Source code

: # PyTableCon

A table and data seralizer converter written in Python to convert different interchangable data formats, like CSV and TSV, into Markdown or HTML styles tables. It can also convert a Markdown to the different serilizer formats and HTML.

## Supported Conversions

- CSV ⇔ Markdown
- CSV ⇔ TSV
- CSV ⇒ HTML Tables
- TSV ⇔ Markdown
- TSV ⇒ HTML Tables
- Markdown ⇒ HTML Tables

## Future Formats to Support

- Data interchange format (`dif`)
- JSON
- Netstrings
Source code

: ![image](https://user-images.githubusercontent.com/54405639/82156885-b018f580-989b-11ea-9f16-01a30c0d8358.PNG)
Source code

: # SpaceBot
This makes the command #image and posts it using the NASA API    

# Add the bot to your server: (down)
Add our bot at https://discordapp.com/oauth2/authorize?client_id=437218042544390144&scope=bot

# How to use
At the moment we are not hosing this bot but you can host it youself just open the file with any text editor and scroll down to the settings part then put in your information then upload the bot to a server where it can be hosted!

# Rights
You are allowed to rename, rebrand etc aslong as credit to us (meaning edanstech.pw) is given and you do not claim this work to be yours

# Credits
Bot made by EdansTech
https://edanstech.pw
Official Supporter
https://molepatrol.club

════════

Prompt: Each line of the material above either contains the word "https" or does not; state how many do, and nothing else.

Exercise output: 4